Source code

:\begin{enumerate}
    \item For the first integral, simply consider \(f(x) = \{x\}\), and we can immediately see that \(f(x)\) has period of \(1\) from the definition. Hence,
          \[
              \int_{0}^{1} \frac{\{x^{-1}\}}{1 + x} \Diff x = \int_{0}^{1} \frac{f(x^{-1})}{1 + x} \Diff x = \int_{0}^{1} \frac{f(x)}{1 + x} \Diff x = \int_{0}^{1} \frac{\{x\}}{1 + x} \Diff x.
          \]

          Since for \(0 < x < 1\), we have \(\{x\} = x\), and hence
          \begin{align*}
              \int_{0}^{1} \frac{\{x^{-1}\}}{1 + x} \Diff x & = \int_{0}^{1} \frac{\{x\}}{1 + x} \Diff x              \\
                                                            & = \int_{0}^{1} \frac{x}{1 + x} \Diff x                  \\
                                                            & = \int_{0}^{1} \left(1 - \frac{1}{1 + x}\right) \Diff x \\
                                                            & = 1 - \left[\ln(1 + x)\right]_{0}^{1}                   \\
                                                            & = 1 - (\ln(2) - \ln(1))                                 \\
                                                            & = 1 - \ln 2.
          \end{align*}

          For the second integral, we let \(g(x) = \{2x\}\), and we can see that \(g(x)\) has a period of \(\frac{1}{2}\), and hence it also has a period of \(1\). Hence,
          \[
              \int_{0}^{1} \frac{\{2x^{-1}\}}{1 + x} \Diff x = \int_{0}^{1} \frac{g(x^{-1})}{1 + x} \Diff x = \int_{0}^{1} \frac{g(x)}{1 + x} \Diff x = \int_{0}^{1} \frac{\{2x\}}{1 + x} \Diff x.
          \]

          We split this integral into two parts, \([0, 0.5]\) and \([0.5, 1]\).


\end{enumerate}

- - -

**EXERCISE DESCRIPTION**
Determine the number of lines in the data that include the string "period". Only that number belongs in the answer.

**ANSWER TO THE PROBLEM**
2